The intercept estimate is -2.157, with a standard error of 0.081 and a z-value of -26.6, yielding a statistically significant p-value of p < 0.01.

In a logistic regression model, the intercept represents the expected log-odds of subscribing to a term deposit for the reference group, when all numeric predictors are equal to zero and all categorical predictors are at their baseline/reference categories. In this case, the baseline log-odds of subscribing are -2.157, which corresponds to relatively low predicted odds of subscription for the reference client profile.

jobblue-collar

The coefficient for the blue-collar job category is -0.371, with a standard error of 0.063. This means that, holding all other variables constant, clients with blue-collar jobs have log-odds of subscribing to a term deposit that are 0.371 lower than clients in the reference job category.

Exponentiating the coefficient gives an odds ratio of: \(e^{-0.371} \approx 0.69\) which, when converted to a percentage \((0.69 - 1) \cdot 100\) gives us \(-31\)%. Meaning that blue collar bank clients have a 31% lower odds of subscribing to a term deposit compared to bank clients in the reference job category (the one not displayed as a variable ~ admin workers).

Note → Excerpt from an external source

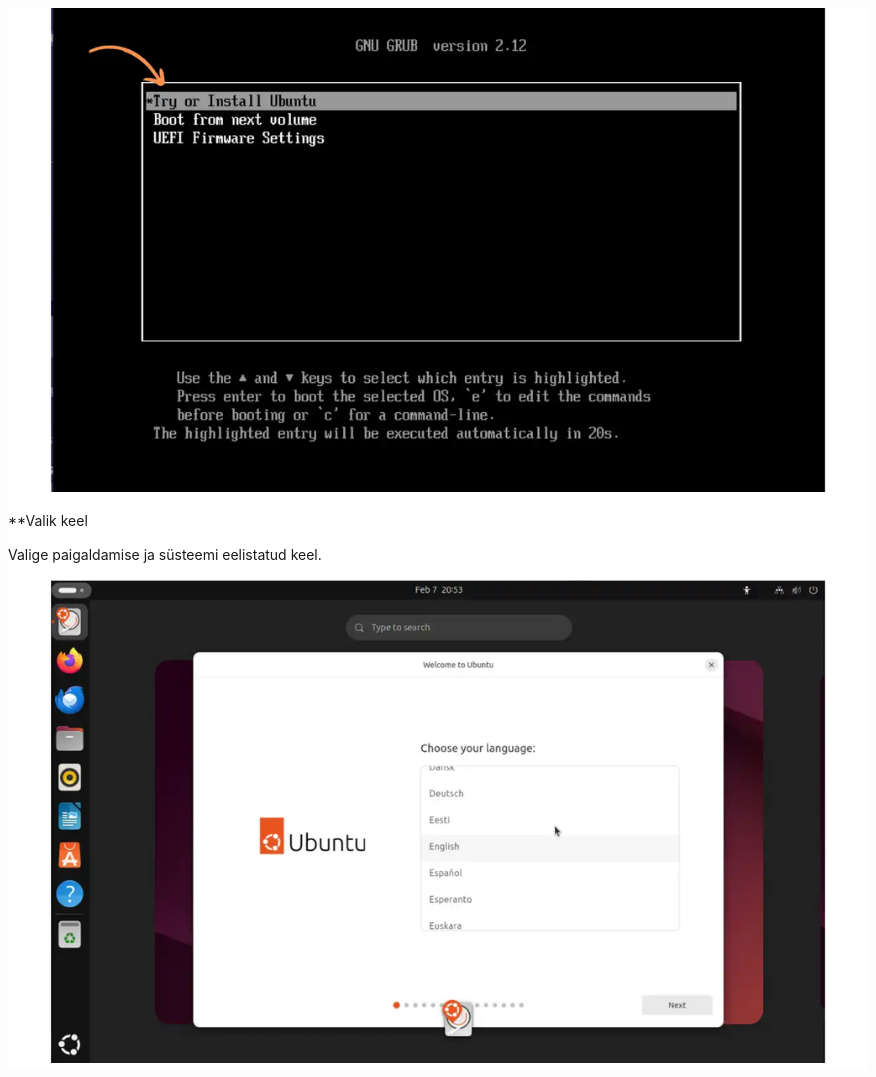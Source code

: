 ![Écran de démarrage Ubuntu](assets/fr/06.webp)

**Valik keel

Valige paigaldamise ja süsteemi eelistatud keel.

![Sélection de la langue](assets/fr/07.webp)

If we apply a 95% confidence interval to the coefficient by applying the standard error multiplied by the z score ~ \(-0.371 \pm 1.96(0.063)\) we get an interval where our coefficient value may fall between \([-0.494, -0.248]\), which when converted into odds-ratio terms approximates that bank clients working blue collar jobs have between a roughly 22% and 39% lower odds of subscribing to a term deposit than administrative workers, holding other variables constant.

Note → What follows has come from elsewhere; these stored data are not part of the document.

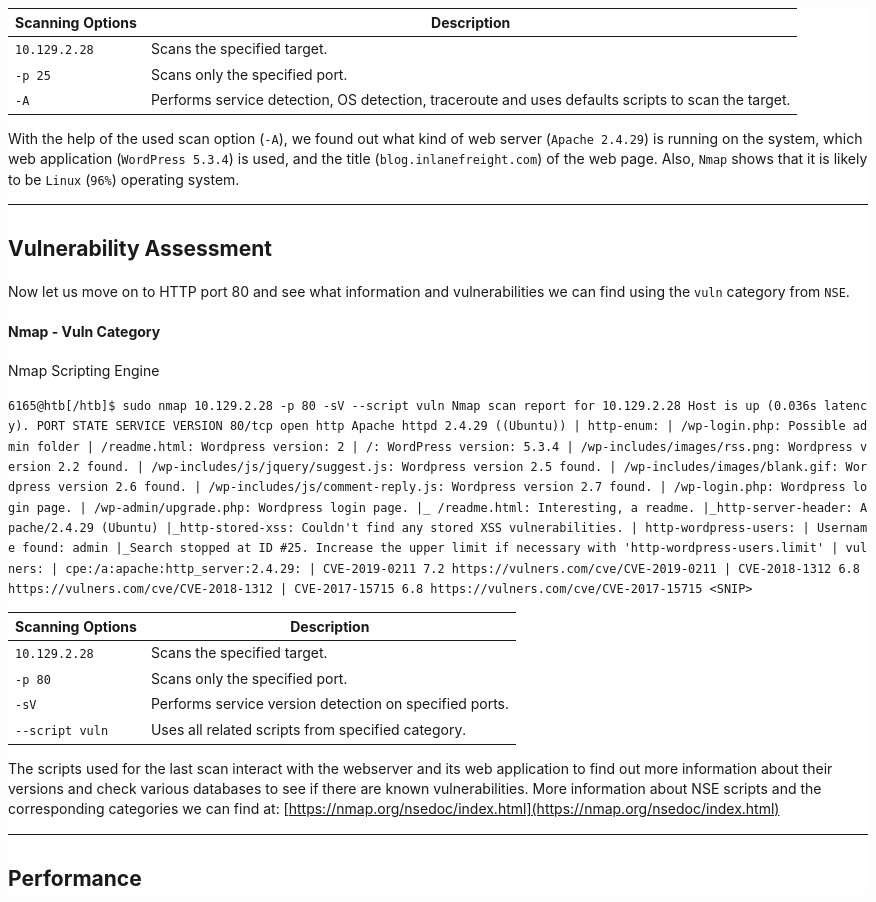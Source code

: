| **Scanning Options** | **Description** |
| --- | --- |
| `10.129.2.28` | Scans the specified target. |
| `-p 25` | Scans only the specified port. |
| `-A` | Performs service detection, OS detection, traceroute and uses defaults scripts to scan the target. |

With the help of the used scan option (`-A`), we found out what kind of web server (`Apache 2.4.29`) is running on the system, which web application (`WordPress 5.3.4`) is used, and the title (`blog.inlanefreight.com`) of the web page. Also, `Nmap` shows that it is likely to be `Linux` (`96%`) operating system.

___

## Vulnerability Assessment

Now let us move on to HTTP port 80 and see what information and vulnerabilities we can find using the `vuln` category from `NSE`.

#### Nmap - Vuln Category

Nmap Scripting Engine

```shell
6165@htb[/htb]$ sudo nmap 10.129.2.28 -p 80 -sV --script vuln Nmap scan report for 10.129.2.28 Host is up (0.036s latency). PORT STATE SERVICE VERSION 80/tcp open http Apache httpd 2.4.29 ((Ubuntu)) | http-enum: | /wp-login.php: Possible admin folder | /readme.html: Wordpress version: 2 | /: WordPress version: 5.3.4 | /wp-includes/images/rss.png: Wordpress version 2.2 found. | /wp-includes/js/jquery/suggest.js: Wordpress version 2.5 found. | /wp-includes/images/blank.gif: Wordpress version 2.6 found. | /wp-includes/js/comment-reply.js: Wordpress version 2.7 found. | /wp-login.php: Wordpress login page. | /wp-admin/upgrade.php: Wordpress login page. |_ /readme.html: Interesting, a readme. |_http-server-header: Apache/2.4.29 (Ubuntu) |_http-stored-xss: Couldn't find any stored XSS vulnerabilities. | http-wordpress-users: | Username found: admin |_Search stopped at ID #25. Increase the upper limit if necessary with 'http-wordpress-users.limit' | vulners: | cpe:/a:apache:http_server:2.4.29: | CVE-2019-0211 7.2 https://vulners.com/cve/CVE-2019-0211 | CVE-2018-1312 6.8 https://vulners.com/cve/CVE-2018-1312 | CVE-2017-15715 6.8 https://vulners.com/cve/CVE-2017-15715 <SNIP>
```

| **Scanning Options** | **Description** |
| --- | --- |
| `10.129.2.28` | Scans the specified target. |
| `-p 80` | Scans only the specified port. |
| `-sV` | Performs service version detection on specified ports. |
| `--script vuln` | Uses all related scripts from specified category. |

The scripts used for the last scan interact with the webserver and its web application to find out more information about their versions and check various databases to see if there are known vulnerabilities. More information about NSE scripts and the corresponding categories we can find at: [https://nmap.org/nsedoc/index.html](https://nmap.org/nsedoc/index.html)

---
## Performance
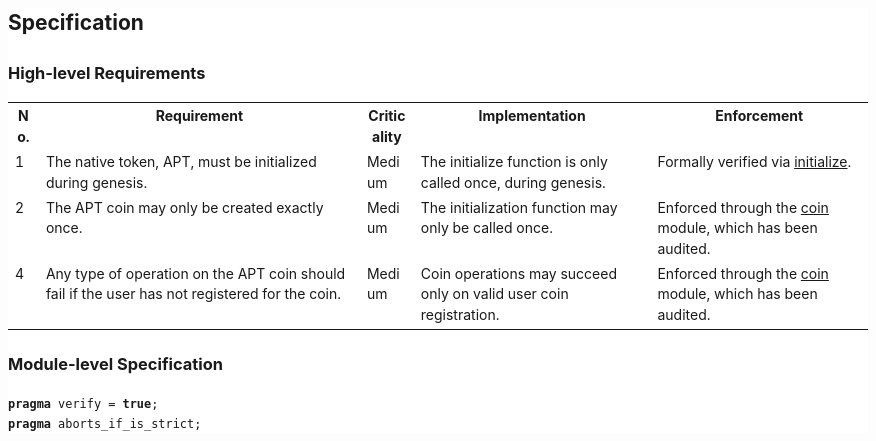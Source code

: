 ## Specification




<a id="high-level-req"></a>

### High-level Requirements

<table>
<tr>
<th>No.</th><th>Requirement</th><th>Criticality</th><th>Implementation</th><th>Enforcement</th>
</tr>

<tr>
<td>1</td>
<td>The native token, APT, must be initialized during genesis.</td>
<td>Medium</td>
<td>The initialize function is only called once, during genesis.</td>
<td>Formally verified via <a href="#high-level-req-1">initialize</a>.</td>
</tr>

<tr>
<td>2</td>
<td>The APT coin may only be created exactly once.</td>
<td>Medium</td>
<td>The initialization function may only be called once.</td>
<td>Enforced through the <a href="https://github.com/aptos-labs/aptos-core/blob/main/aptos-move/framework/aptos-framework/sources/coin.move">coin</a> module, which has been audited.</td>
</tr>

<tr>
<td>4</td>
<td>Any type of operation on the APT coin should fail if the user has not registered for the coin.</td>
<td>Medium</td>
<td>Coin operations may succeed only on valid user coin registration.</td>
<td>Enforced through the <a href="https://github.com/aptos-labs/aptos-core/blob/main/aptos-move/framework/aptos-framework/sources/coin.move">coin</a> module, which has been audited.</td>
</tr>

</table>




<a id="module-level-spec"></a>

### Module-level Specification


<pre><code><b>pragma</b> verify = <b>true</b>;
<b>pragma</b> aborts_if_is_strict;
</code></pre>



<a id="@Specification_1_initialize"></a>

jobentreprenuer The coefficient for entrepreneur is -0.444, with a standard error of 0.111 and a statistically significant p value of p < 0.01. Holding other variables constant, entrepreneurs have a log-odds of subscribed that are 0.444 lower than clients in the reference category. Applying the same math as done above by applying the exponential, this equates to about a 36% lower odds of subscribing to a term deposit than the reference category all else equal. Within a 95% confidence interval, this affect is between 20% and 48%.
jobhousemaid

The coefficient for housemaid is -0.225, with a standard error of 0.118 and a p-value of 0.056. Holding all other variables constant, bank clients who are housemaids have a log-odds of subscribing that are 0.225 lower than clients in administrative work. This corresponds to a 20% lower odds of subscribing – and within a 95% confidence interval this may range from a 37% lower odds of subscribing to a 1% increased odds of subscribing relative to bank clients in the administrative field.

However, not only is this p-value not statistically significant at the 0.01 or 0.05 levels, the coefficients standard error puts it into the range where the effect size could range from a negative effect to a positive effect – meaning we may be cautious about accepting whether housemaid clients differ meaningfully from the reference job category of administrative bank clients.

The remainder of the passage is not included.